Years ago, I learned to scuba dive, and among the lessons - life and death lessons - was one on the 3-Rs of diving, to be used in an emergency such as a menacing predator, a partner who is panicking or in shock, or one's own severed air hose. The first R is to Regain Control, or to steel oneself to calm down and be still and observant. We can do nothing when our emotions are raging. The second R is to Respond to what is happening, to consider possible responses or alternative choices. The third R is to React, to choose the proper response and act on it decisively.
Whether The Episcopal Church is in a life and death situation is rather difficult to know when we are in the midst of something that has profound personal and communion-wide dimensions and implications. My best guess is that the more passionate we are about something, the more likely we are to move to reactivity, skipping the step of regaining control, and never arriving at a response which we may act on decisively. I try to put these Rs in terms of our spiritual practice, and it seems to me Regaining Control is about being still. "Be still and know that I am God." When our emotions rage, we become locked within ourselves rather like the Prodigal Son who is described as "beside himself" and later, as "having come to his senses." Somewhere in the experience of feeling all was lost, he let go of the indignation of his deprivation "even my father's slaves eat better than this", and I do not think I am stating this too strongly - he let go of the panic of poverty. In the stillness of letting go, he saw possibilities, including the previously unthinkable possibility of going home to his father.
The second R in our spiritual journey seems to be about discernment, seeing the various possibilities and their potential, if not probable, outcomes. Yes, as Paul reminds us, "we see through a glass darkly," but we see! And what we see, what emerges more and more, if not entirely clearly, is a response that seems best, most fitting, most helpful, most life-giving and life-sustaining. Anything less does not participate in the life and sacrifice of Jesus Christ - his sacrifice of himself on an altar not of his making.
This third R for us is engagement or mission. This really takes mindfulness, for it is so very easy to imagine our passion as God's passion. Yet we are trying to hear and see God's longing and not inflate our own. How much more complicated this is when, no matter what course we take, there is likely to be both a good and harm at the same time. How do we discern and act for the greatest good and the least harm? That seems to be the essence of his "Be wise as serpents and harmless as doves."

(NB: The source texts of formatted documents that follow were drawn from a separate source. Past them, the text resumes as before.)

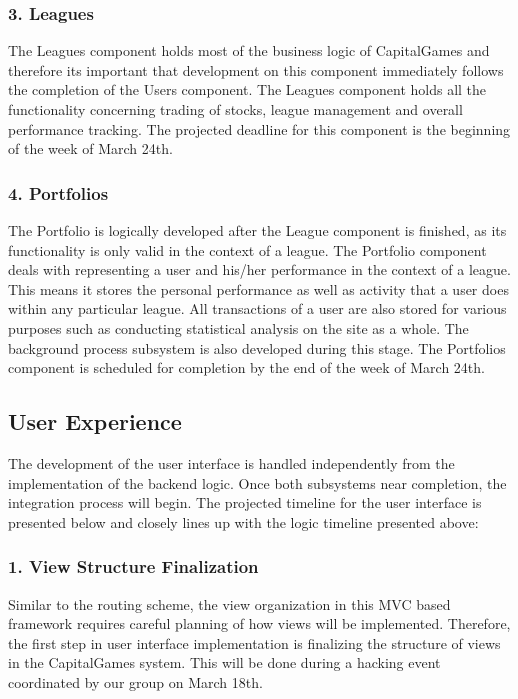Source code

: \subsubsection{3. Leagues}
The Leagues component holds most of the business logic of CapitalGames and therefore its important that development on this component immediately follows the completion of the Users component. The Leagues component holds all the functionality concerning trading of stocks, league management and overall performance tracking. The projected deadline for this component is the beginning of the week of March 24th. \\ 
\subsubsection{4. Portfolios}
The Portfolio is logically developed after the League component is finished, as its functionality is only valid in the context of a league. The Portfolio component deals with representing a user and his/her performance in the context of a league. This means it stores the personal performance as well as activity that a user does within any particular league. All transactions of a user are also stored for various purposes such as conducting statistical analysis on the site as a whole. The background process subsystem is also developed during this stage. The Portfolios component is scheduled for completion by the end of the week of March 24th. \\

\subsection{User Experience}
The development of the user interface is handled independently from the implementation of the backend logic. Once both subsystems near completion, the integration process will begin. The projected timeline for the user interface is presented below and closely lines up with the logic timeline presented above: \\
\subsubsection{1. View Structure Finalization}
Similar to the routing scheme, the view organization in this MVC based framework requires careful planning of how views will be implemented. Therefore, the first step in user interface implementation is finalizing the structure of views in the CapitalGames system. This will be done during a hacking event coordinated by our group on March 18th. \\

Thank you for listening or bearing with this musing that I clearly need to reflect on and listen to myself, when my own feelings well up and I would like to speak outrageously and dramatically. Feelings are feelings. We have them and they are real and good in their place - as weather-vanes but not as compasses.
It is Lent, a good time to go inside more deeply, to become more introspective and more reflective. In 2003, and well before, we walked into this place as a church, somewhat naively and somewhat knowingly. We are not victims, though some may be as a result of our own or others' future engagement and mission.
I invite you to join me more deeply into prayer.